All Dolled Up artist talk: Part Two

This is a continuation of my upcoming artist talk.....  The first part can be read here.
If anyone has any idea how to judge how long a talk will be by word count, please give me some idea.  I am sure there must be some kind of ball park figure, but Googling left me with nothing. 

When I think about those days, my life seems like some sort of carefree dream.  But, after my first year at MCA, everything changed.  The week before finals, I got an email (I had no phone at the time) from my brother explaining that my mom was in the hospital and they found a stage 4 glioblastoma tumor in her brain.  For those of you that don't know---all of those words are terrifying.  I knew already, because that is the same type of cancer that my father died from 11 years earlier.  So, it was just this horribly awful coincidence, probably combined with some environmental factors.

This is not the picture I want to include in my talk, but it is the only one of my mom I have on my computer at the moment.  I just finished going through some albums, and found a much better one, but this will have to do for now.  She is the bride.

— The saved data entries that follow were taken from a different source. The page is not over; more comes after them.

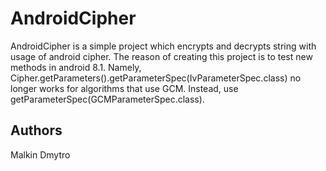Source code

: AndroidCipher
=====

AndroidCipher is a simple project which encrypts and decrypts string with usage of  android cipher.
The reason of creating this project is to test new methods in android 8.1.
Namely, Cipher.getParameters().getParameterSpec(IvParameterSpec.class) no longer works for algorithms that use GCM. Instead, use getParameterSpec(GCMParameterSpec.class).

Authors
-------

Malkin Dmytro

They operated on my mom's brain, and because this type of tumor is highly aggressive, she was given a prognosis of three months to live.  I quit art school and moved back home to be with her.  I have three brothers.  Two lived near home and one moved back home from California.   Her surgery happened right at the end of spring, and so we expected to have only the summer with her.  Because she was given a terminal diagnosis, she was able to cash in on her life insurance money, so we took her to France.  I come from a very Catholic family and one of my brothers and I took her on a sort of pilgrimage to a town called Lourdes, where Saint Bernadette had visions of Mary in a grotto, and supposedly if you drank the holy water there, it could heal your infirmities.  I don't know what we expected, really.  Those first few months were very surreal.  Time felt borrowed, and passed strangely.  There was pressure to make every moment special, which made things awkward in a way, until we all found a new normal.  During that time, I actually found myself thinking of my dad a lot.  When he passed, it wasn't so difficult for me.  I was a child, and I missed him horribly.  He was a very buoyant guy who filled up the room with his charisma; and he was a great, fun, engaging father.  I just believed what everyone said about heaven.  One day he was suffering, and then the next he was in heaven, and I would see him again some day.  I understood that easily, as a child does.  Our relationship was never confusing, like how parent-child relationships get when you go past the "my mom/dad is my hero" stage.  So, in a way I never properly grieved after he died, and watching my mom go through the same thing he went through, hit me double-fold, as I am sure it also hit her.  I began looking through family photo albums.  My mom kept really great ones.  I especially loved looking at the ones from when my parents were my age.

Meanwhile, as a result of either the holy water, or aggressive, experimental treatment, or a combination of both, my mom's tumor wasn't growing back, and she was healing pretty well.  She had a horrible short term memory and couldn't go back to work, but she was volunteering at a hospital and living a pretty normal life.  I decided to stay with her and commute to school at the Art Institute of Chicago.  I was determined to be a serious artist, and that was the school for serious artists.